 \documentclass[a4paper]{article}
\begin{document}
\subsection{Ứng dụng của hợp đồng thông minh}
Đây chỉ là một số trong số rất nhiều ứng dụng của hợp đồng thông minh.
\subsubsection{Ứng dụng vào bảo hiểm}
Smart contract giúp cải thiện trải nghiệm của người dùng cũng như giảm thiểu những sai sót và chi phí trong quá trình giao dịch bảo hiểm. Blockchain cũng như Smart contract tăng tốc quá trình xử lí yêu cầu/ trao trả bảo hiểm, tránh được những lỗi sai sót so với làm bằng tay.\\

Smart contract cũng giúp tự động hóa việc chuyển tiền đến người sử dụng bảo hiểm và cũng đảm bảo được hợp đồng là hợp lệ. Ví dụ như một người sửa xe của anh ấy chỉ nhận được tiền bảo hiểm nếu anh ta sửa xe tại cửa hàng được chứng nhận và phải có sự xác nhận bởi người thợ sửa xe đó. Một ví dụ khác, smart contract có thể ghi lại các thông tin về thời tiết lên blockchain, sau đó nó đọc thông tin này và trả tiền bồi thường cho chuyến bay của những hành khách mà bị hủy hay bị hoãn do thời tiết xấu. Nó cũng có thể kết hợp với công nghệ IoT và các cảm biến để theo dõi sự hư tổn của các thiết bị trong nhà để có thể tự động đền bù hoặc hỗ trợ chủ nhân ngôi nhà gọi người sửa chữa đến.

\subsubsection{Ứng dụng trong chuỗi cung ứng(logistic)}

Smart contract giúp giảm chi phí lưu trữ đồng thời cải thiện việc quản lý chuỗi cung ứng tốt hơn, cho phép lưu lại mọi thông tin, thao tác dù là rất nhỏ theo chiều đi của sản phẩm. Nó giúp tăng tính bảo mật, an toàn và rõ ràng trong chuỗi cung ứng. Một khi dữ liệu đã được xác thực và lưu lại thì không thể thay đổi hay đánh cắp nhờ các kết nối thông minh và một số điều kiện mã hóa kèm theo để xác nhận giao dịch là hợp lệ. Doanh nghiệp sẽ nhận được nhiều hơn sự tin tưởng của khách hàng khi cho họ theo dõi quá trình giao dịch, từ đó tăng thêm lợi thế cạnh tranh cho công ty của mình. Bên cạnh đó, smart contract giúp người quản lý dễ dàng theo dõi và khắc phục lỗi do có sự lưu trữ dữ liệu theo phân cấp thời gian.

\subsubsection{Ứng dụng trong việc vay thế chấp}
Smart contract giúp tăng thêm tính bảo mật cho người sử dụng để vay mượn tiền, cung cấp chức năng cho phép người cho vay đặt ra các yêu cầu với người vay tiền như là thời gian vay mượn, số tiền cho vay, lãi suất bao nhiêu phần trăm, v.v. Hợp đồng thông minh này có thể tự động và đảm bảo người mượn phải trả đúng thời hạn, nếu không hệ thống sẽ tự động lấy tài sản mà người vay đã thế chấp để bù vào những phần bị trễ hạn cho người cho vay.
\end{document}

====

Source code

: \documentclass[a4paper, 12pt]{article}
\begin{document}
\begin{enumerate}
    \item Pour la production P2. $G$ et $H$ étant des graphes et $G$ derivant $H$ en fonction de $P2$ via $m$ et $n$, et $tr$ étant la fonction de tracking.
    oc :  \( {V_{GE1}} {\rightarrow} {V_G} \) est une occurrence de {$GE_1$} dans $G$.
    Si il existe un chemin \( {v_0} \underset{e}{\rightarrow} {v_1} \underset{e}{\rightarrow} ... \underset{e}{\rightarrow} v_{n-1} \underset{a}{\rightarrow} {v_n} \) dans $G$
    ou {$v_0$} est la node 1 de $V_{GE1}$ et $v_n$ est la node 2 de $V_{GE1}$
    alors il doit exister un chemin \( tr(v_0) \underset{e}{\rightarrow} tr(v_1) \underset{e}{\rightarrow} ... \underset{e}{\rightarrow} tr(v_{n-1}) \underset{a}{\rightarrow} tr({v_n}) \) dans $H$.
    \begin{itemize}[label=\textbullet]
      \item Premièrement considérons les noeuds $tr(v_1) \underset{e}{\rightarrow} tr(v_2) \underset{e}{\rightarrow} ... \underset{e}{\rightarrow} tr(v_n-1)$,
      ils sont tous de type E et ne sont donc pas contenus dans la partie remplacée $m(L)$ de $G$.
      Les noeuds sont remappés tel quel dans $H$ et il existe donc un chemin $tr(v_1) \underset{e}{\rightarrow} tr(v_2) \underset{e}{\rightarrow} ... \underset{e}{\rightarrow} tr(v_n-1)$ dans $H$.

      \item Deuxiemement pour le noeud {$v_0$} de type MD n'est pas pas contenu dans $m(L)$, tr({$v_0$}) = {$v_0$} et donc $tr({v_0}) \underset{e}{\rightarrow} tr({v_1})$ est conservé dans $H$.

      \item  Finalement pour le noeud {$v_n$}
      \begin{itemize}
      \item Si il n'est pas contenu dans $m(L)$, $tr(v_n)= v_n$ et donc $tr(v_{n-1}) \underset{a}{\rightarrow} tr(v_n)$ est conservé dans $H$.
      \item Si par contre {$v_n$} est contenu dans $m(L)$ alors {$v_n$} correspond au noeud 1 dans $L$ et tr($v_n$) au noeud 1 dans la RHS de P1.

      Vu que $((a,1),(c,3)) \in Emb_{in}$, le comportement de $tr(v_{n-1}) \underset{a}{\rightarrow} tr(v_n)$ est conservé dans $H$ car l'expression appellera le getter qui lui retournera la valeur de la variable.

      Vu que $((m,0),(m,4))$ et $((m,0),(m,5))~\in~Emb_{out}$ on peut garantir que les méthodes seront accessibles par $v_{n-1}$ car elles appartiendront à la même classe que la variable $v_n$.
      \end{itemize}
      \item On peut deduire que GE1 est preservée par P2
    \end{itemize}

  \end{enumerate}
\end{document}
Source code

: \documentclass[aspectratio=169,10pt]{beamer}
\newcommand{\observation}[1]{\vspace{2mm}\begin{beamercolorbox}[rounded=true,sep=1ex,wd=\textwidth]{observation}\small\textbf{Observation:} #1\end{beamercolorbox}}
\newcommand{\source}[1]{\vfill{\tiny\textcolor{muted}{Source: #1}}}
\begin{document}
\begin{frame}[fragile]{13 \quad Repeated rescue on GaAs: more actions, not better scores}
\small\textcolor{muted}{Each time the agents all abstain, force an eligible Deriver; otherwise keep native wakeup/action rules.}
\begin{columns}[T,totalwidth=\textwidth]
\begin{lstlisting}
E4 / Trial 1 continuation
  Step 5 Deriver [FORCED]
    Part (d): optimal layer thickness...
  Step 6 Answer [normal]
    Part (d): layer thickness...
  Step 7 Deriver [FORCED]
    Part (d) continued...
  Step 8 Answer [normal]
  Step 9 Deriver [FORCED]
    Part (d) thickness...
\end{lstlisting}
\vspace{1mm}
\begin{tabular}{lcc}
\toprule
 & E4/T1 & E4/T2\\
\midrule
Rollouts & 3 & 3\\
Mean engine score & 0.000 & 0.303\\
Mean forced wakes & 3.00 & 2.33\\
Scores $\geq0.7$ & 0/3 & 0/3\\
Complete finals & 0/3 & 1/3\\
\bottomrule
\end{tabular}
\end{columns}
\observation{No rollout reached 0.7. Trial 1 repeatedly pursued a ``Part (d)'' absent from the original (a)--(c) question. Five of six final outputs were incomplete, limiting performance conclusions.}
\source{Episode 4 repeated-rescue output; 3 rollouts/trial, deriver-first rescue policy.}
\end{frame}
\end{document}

====

Write out each line of the data that holds the string "chuỗi".

\subsubsection{Ứng dụng trong chuỗi cung ứng(logistic)}
Smart contract giúp giảm chi phí lưu trữ đồng thời cải thiện việc quản lý chuỗi cung ứng tốt hơn, cho phép lưu lại mọi thông tin, thao tác dù là rất nhỏ theo chiều đi của sản phẩm. Nó giúp tăng tính bảo mật, an toàn và rõ ràng trong chuỗi cung ứng. Một khi dữ liệu đã được xác thực và lưu lại thì không thể thay đổi hay đánh cắp nhờ các kết nối thông minh và một số điều kiện mã hóa kèm theo để xác nhận giao dịch là hợp lệ. Doanh nghiệp sẽ nhận được nhiều hơn sự tin tưởng của khách hàng khi cho họ theo dõi quá trình giao dịch, từ đó tăng thêm lợi thế cạnh tranh cho công ty của mình. Bên cạnh đó, smart contract giúp người quản lý dễ dàng theo dõi và khắc phục lỗi do có sự lưu trữ dữ liệu theo phân cấp thời gian.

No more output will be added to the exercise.